Dilaporkan seorang wartawan lokal, hal itu terjadi di tengah memperkuat hubungan antara Caracas dan Moskow. Berdasarkan situs web pelacakan penerbangan, dua pesawat itu diberangkatkan dari bandara militer Rusia menuju Caracas pada Jumat (22/3). Situs pelacakan penerbangan lainnya, dilansir di Reuters, Ahad (25/3), menunjukkan, satu pesawat meninggalkan Caracas pada Ahad waktu setempat.

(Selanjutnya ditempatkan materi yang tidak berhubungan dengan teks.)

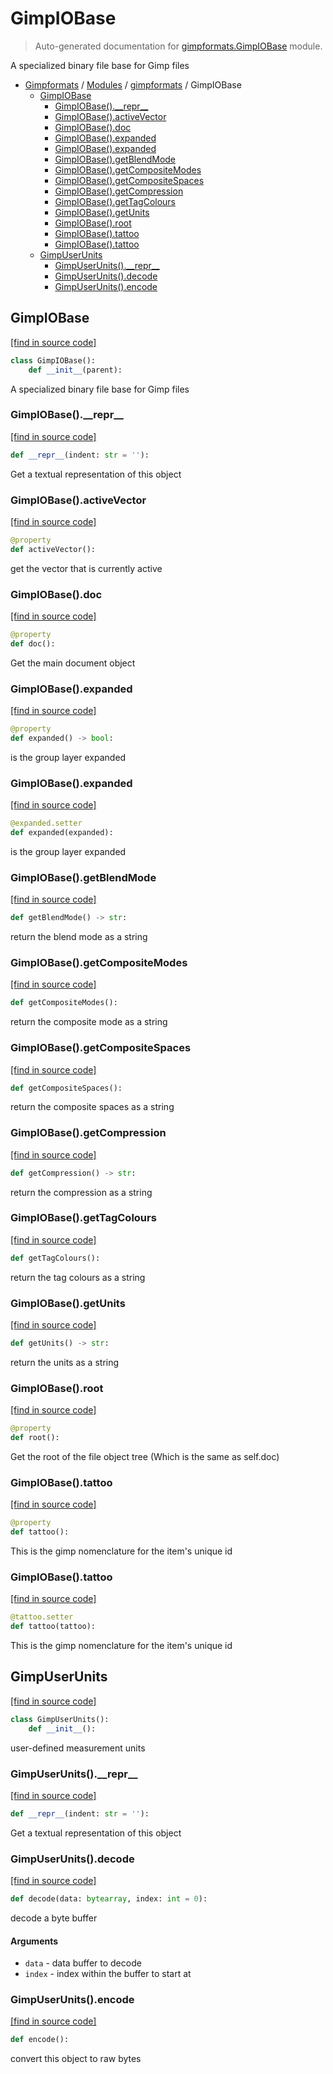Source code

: # GimpIOBase

> Auto-generated documentation for [gimpformats.GimpIOBase](../../gimpformats/GimpIOBase.py) module.

A specialized binary file base for Gimp files

- [Gimpformats](../README.md#gimpformats-index) / [Modules](../README.md#gimpformats-modules) / [gimpformats](index.md#gimpformats) / GimpIOBase
    - [GimpIOBase](#gimpiobase)
        - [GimpIOBase().\_\_repr\_\_](#gimpiobase__repr__)
        - [GimpIOBase().activeVector](#gimpiobaseactivevector)
        - [GimpIOBase().doc](#gimpiobasedoc)
        - [GimpIOBase().expanded](#gimpiobaseexpanded)
        - [GimpIOBase().expanded](#gimpiobaseexpanded)
        - [GimpIOBase().getBlendMode](#gimpiobasegetblendmode)
        - [GimpIOBase().getCompositeModes](#gimpiobasegetcompositemodes)
        - [GimpIOBase().getCompositeSpaces](#gimpiobasegetcompositespaces)
        - [GimpIOBase().getCompression](#gimpiobasegetcompression)
        - [GimpIOBase().getTagColours](#gimpiobasegettagcolours)
        - [GimpIOBase().getUnits](#gimpiobasegetunits)
        - [GimpIOBase().root](#gimpiobaseroot)
        - [GimpIOBase().tattoo](#gimpiobasetattoo)
        - [GimpIOBase().tattoo](#gimpiobasetattoo)
    - [GimpUserUnits](#gimpuserunits)
        - [GimpUserUnits().\_\_repr\_\_](#gimpuserunits__repr__)
        - [GimpUserUnits().decode](#gimpuserunitsdecode)
        - [GimpUserUnits().encode](#gimpuserunitsencode)

## GimpIOBase

[[find in source code]](../../gimpformats/GimpIOBase.py#L12)

```python
class GimpIOBase():
    def __init__(parent):
```

A specialized binary file base for Gimp files

### GimpIOBase().\_\_repr\_\_

[[find in source code]](../../gimpformats/GimpIOBase.py#L662)

```python
def __repr__(indent: str = ''):
```

Get a textual representation of this object

### GimpIOBase().activeVector

[[find in source code]](../../gimpformats/GimpIOBase.py#L268)

```python
@property
def activeVector():
```

get the vector that is currently active

### GimpIOBase().doc

[[find in source code]](../../gimpformats/GimpIOBase.py#L176)

```python
@property
def doc():
```

Get the main document object

### GimpIOBase().expanded

[[find in source code]](../../gimpformats/GimpIOBase.py#L275)

```python
@property
def expanded() -> bool:
```

is the group layer expanded

### GimpIOBase().expanded

[[find in source code]](../../gimpformats/GimpIOBase.py#L282)

```python
@expanded.setter
def expanded(expanded):
```

is the group layer expanded

### GimpIOBase().getBlendMode

[[find in source code]](../../gimpformats/GimpIOBase.py#L123)

```python
def getBlendMode() -> str:
```

return the blend mode as a string

### GimpIOBase().getCompositeModes

[[find in source code]](../../gimpformats/GimpIOBase.py#L139)

```python
def getCompositeModes():
```

return the composite mode as a string

### GimpIOBase().getCompositeSpaces

[[find in source code]](../../gimpformats/GimpIOBase.py#L143)

```python
def getCompositeSpaces():
```

return the composite spaces as a string

### GimpIOBase().getCompression

[[find in source code]](../../gimpformats/GimpIOBase.py#L127)

```python
def getCompression() -> str:
```

return the compression as a string

### GimpIOBase().getTagColours

[[find in source code]](../../gimpformats/GimpIOBase.py#L135)

```python
def getTagColours():
```

return the tag colours as a string

### GimpIOBase().getUnits

[[find in source code]](../../gimpformats/GimpIOBase.py#L131)

```python
def getUnits() -> str:
```

return the units as a string

### GimpIOBase().root

[[find in source code]](../../gimpformats/GimpIOBase.py#L186)

```python
@property
def root():
```

Get the root of the file object tree
(Which is the same as self.doc)

### GimpIOBase().tattoo

[[find in source code]](../../gimpformats/GimpIOBase.py#L194)

```python
@property
def tattoo():
```

This is the gimp nomenclature for the item's unique id

### GimpIOBase().tattoo

[[find in source code]](../../gimpformats/GimpIOBase.py#L201)

```python
@tattoo.setter
def tattoo(tattoo):
```

This is the gimp nomenclature for the item's unique id

## GimpUserUnits

[[find in source code]](../../gimpformats/GimpIOBase.py#L756)

```python
class GimpUserUnits():
    def __init__():
```

user-defined measurement units

### GimpUserUnits().\_\_repr\_\_

[[find in source code]](../../gimpformats/GimpIOBase.py#L800)

```python
def __repr__(indent: str = ''):
```

Get a textual representation of this object

### GimpUserUnits().decode

[[find in source code]](../../gimpformats/GimpIOBase.py#L769)

```python
def decode(data: bytearray, index: int = 0):
```

decode a byte buffer

#### Arguments

- `data` - data buffer to decode
- `index` - index within the buffer to start at

### GimpUserUnits().encode

[[find in source code]](../../gimpformats/GimpIOBase.py#L786)

```python
def encode():
```

convert this object to raw bytes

Laporan itu muncul tiga bulan setelah kedua negara mengadakan latihan militer di tanah Venezuela. Latihan militer itu disebut oleh Presiden Nicolas Maduro sebagai tanda memperkuat hubungan. Washington pun mengkritiknya sebagai perambahan Rusia di wilayah tersebut.

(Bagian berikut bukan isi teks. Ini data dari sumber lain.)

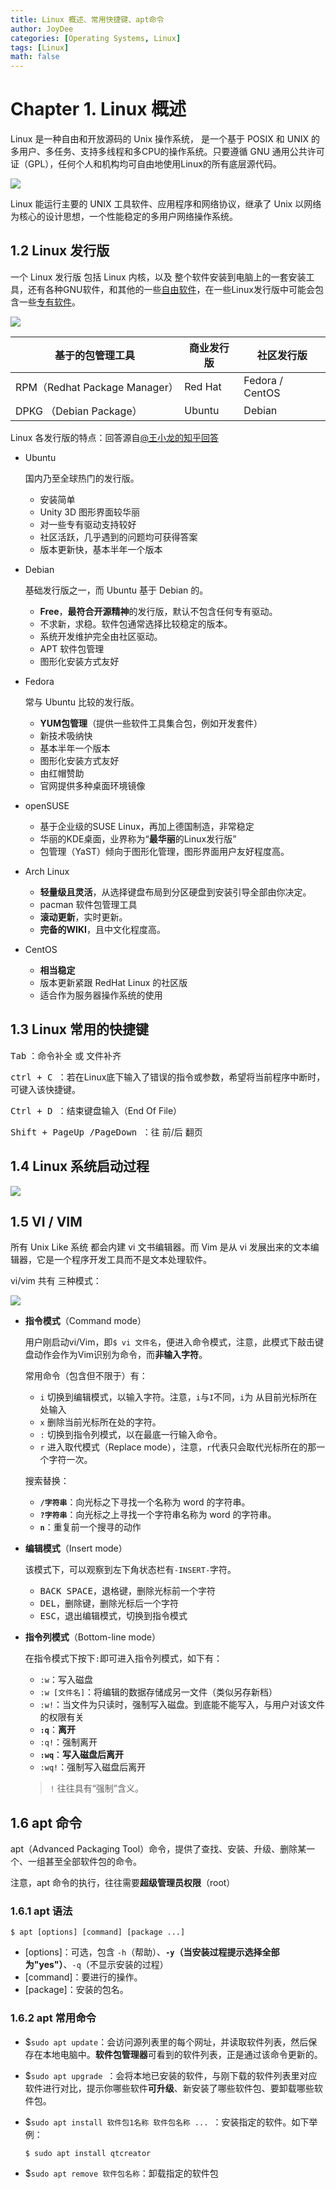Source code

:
 ```yaml
---
title: Linux 概述、常用快捷键、apt命令
author: JoyDee
categories: [Operating Systems, Linux]
tags: [Linux]
math: false
---
```


# Chapter 1. Linux 概述

Linux 是一种自由和开放源码的 Unix 操作系统， 是一个基于 POSIX 和 UNIX 的多用户、多任务、支持多线程和多CPU的操作系统。只要遵循 GNU 通用公共许可证（GPL），任何个人和机构均可自由地使用Linux的所有底层源代码。

<img src="https://gitee.com/j__strawhat/MyImages/raw/master/img/Linux吉祥物.png"/>

Linux 能运行主要的 UNIX 工具软件、应用程序和网络协议，继承了 Unix 以网络为核心的设计思想，一个性能稳定的多用户网络操作系统。

## 1.2 Linux 发行版

一个 Linux 发行版 包括 Linux 内核，以及 整个软件安装到电脑上的一套安装工具，还有各种GNU软件，和其他的一些[自由软件](https://zh.wikipedia.org/wiki/自由软件)，在一些Linux发行版中可能会包含一些[专有软件](https://zh.wikipedia.org/wiki/专有软件)。

<img src="https://gitee.com/j__strawhat/MyImages/raw/master/img/Linux发行版.jpg"/>

| 基于的包管理工具              | 商业发行版 | 社区发行版      |
| ----------------------------- | ---------- | --------------- |
| RPM（Redhat Package Manager） | Red Hat    | Fedora / CentOS |
| DPKG （Debian Package）       | Ubuntu     | Debian          |

Linux 各发行版的特点：回答源自[@王小龙的知乎回答](https://www.zhihu.com/question/24261540)

+ Ubuntu

  国内乃至全球热门的发行版。

  + 安装简单
  + Unity 3D 图形界面较华丽
  + 对一些专有驱动支持较好
  + 社区活跃，几乎遇到的问题均可获得答案
  + 版本更新快，基本半年一个版本

+ Debian

  基础发行版之一，而 Ubuntu 基于 Debian 的。

  + **Free**，**最符合开源精神**的发行版，默认不包含任何专有驱动。
  + 不求新，求稳。软件包通常选择比较稳定的版本。
  + 系统开发维护完全由社区驱动。
  + APT 软件包管理
  + 图形化安装方式友好

+ Fedora

  常与 Ubuntu 比较的发行版。

  + **YUM包管理**（提供一些软件工具集合包，例如开发套件）
  + 新技术吸纳快
  + 基本半年一个版本
  + 图形化安装方式友好
  + 由红帽赞助
  + 官网提供多种桌面环境镜像

+ openSUSE

  + 基于企业级的SUSE Linux，再加上德国制造，非常稳定
  + 华丽的KDE桌面，业界称为“**最华丽**的Linux发行版”
  + 包管理（YaST）倾向于图形化管理，图形界面用户友好程度高。

+ Arch Linux

  + **轻量级且灵活**，从选择键盘布局到分区硬盘到安装引导全部由你决定。
  + pacman 软件包管理工具
  + **滚动更新**，实时更新。
  + **完备的WIKI**，且中文化程度高。

+ CentOS

  + **相当稳定**
  + 版本更新紧跟 RedHat Linux 的社区版
  + 适合作为服务器操作系统的使用

## 1.3 Linux 常用的快捷键

<kbd>Tab</kbd> ：命令补全 或 文件补齐

<kbd>ctrl + C </kbd> ：若在Linux底下输入了错误的指令或参数，希望将当前程序中断时，可键入该快捷键。

<kbd>Ctrl + D   </kbd> ：结束键盘输入（End Of File）

<kbd>Shift + PageUp /PageDown </kbd>  ：往 前/后 翻页

## 1.4 Linux 系统启动过程

<img src="https://gitee.com/j__strawhat/MyImages/raw/master/img/Linux启动.png"/>

## 1.5 VI / VIM

所有 Unix Like 系统 都会内建 vi 文书编辑器。而 Vim 是从 vi 发展出来的文本编辑器，它是一个程序开发工具而不是文本处理软件。

vi/vim 共有 三种模式：

<img src="https://gitee.com/j__strawhat/MyImages/raw/master/img/20201125142554.png"/>

+ **指令模式**（Command mode）

  用户刚启动vi/Vim，即`$ vi 文件名`，便进入命令模式，注意，此模式下敲击键盘动作会作为Vim识别为命令，而**非输入字符**。

  常用命令（包含但不限于）有：

  + `i` 切换到编辑模式，以输入字符。注意，`i`与`I`不同，`i`为 从目前光标所在处输入
  + `x` 删除当前光标所在处的字符。
  + `:` 切换到指令列模式，以在最底一行输入命令。
  + `r` 进入取代模式（Replace mode），注意，`r`代表只会取代光标所在的那一个字符一次。

  搜索替换：

  + **`/字符串`**：向光标之下寻找一个名称为 word 的字符串。
  + **`?字符串`**：向光标之上寻找一个字符串名称为 word 的字符串。
  + **`n`**：重复前一个搜寻的动作

+ **编辑模式**（Insert mode）

  该模式下，可以观察到左下角状态栏有`-INSERT-`字符。

  + <kbd>BACK SPACE</kbd>，退格键，删除光标前一个字符
  + <kbd>DEL</kbd>，删除键，删除光标后一个字符
  + <kbd>ESC</kbd>，退出编辑模式，切换到指令模式

+ **指令列模式**（Bottom-line mode）

  在指令模式下按下`:`即可进入指令列模式，如下有：

  + `:w`：写入磁盘
  + `:w [文件名]`：将编辑的数据存储成另一文件（类似另存新档）
  + `:w!`：当文件为只读时，强制写入磁盘。到底能不能写入，与用户对该文件的权限有关
  + **`:q`**：**离开**
  + `:q!`：强制离开
  + **`:wq`**：**写入磁盘后离开**
  + `:wq!`：强制写入磁盘后离开

  > `!` 往往具有“强制”含义。

## 1.6 apt 命令

apt（Advanced Packaging Tool）命令，提供了查找、安装、升级、删除某一个、一组甚至全部软件包的命令。

注意，apt 命令的执行，往往需要**超级管理员权限**（root）

### 1.6.1 apt 语法

```shell
$ apt [options] [command] [package ...]
```

+ [options]：可选，包含 `-h`（帮助）、**`-y`（当安装过程提示选择全部为"yes"）**、`-q`（不显示安装的过程）
+ [command]：要进行的操作。
+ [package]：安装的包名。

### 1.6.2 apt 常用命令

+ $`sudo apt update`：会访问源列表里的每个网址，并读取软件列表，然后保存在本地电脑中。**软件包管理器**可看到的软件列表，正是通过该命令更新的。

+ $`sudo apt upgrade `：会将本地已安装的软件，与刚下载的软件列表里对应软件进行对比，提示你哪些软件**可升级**、新安装了哪些软件包、要卸载哪些软件包。

+ $`sudo apt install 软件包1名称 软件包名称 ... `：安装指定的软件。如下举例：

  ```shell
  $ sudo apt install qtcreator
  ```

+ $`sudo apt remove 软件包名称`：卸载指定的软件包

Pesawat pertama dari dua pesawat itu, membawa Vasily Tonkoshkurov, kepala staf pasukan darat. Sementara pesawat kedua adalah pesawat kargo yang membawa 35 ton bahan. Demikian laporan reporter Javier Mayorca yang menulis di Twitter pada Sabtu waktu setempat.
Lebih rinci, menurut situs pelacakan penerbangan Flightradar24, pesawat-pesawat itu merupakan sebuah jet penumpang Ilyushin IL-62 dan pesawat kargo militer Antonov AN-124 berangkat ke Caracas pada Jumat dari bandara militer Rusia Chkalovsky. Keduanya sempat berhenti di Suriah.
Lalu menurut Adsbexchange, situs pelacakan penerbangan lainnya, pesawat kargo meninggalkan Caracas pada Ahad. Seorang saksi mata dari Reuters juga melihat apa yang tampak sebagai jet penumpang di Bandara Maiquetia pada Ahad.
Namun, alasan mengapa pesawat datang ke Venezuela masih belum terkonfirmasi. Kementerian Informasi Venezuela belum merespons terkait hal ini.
Kementerian Pertahanan Rusia dan Kementerian Luar Negeri Venezuela pun tidak merespons permintaan Reuters berkomentar mengenai hal ini. Begitupun juga juru bicara Kremlin.
Pemerintah AS yang dipimpin oleh Presiden Trump telah mengenakan sanksi yang melumpuhkan pada industri minyak negara OPEC. Hal itu dalam upaya untuk mendorong Maduro dari kekuasaan dan telah meminta para pemimpin militer Venezuela untuk meninggalkannya. Maduro mengecam sanksi itu sebagai intervensi AS dan telah memenangkan dukungan diplomatik dari Rusia dan China.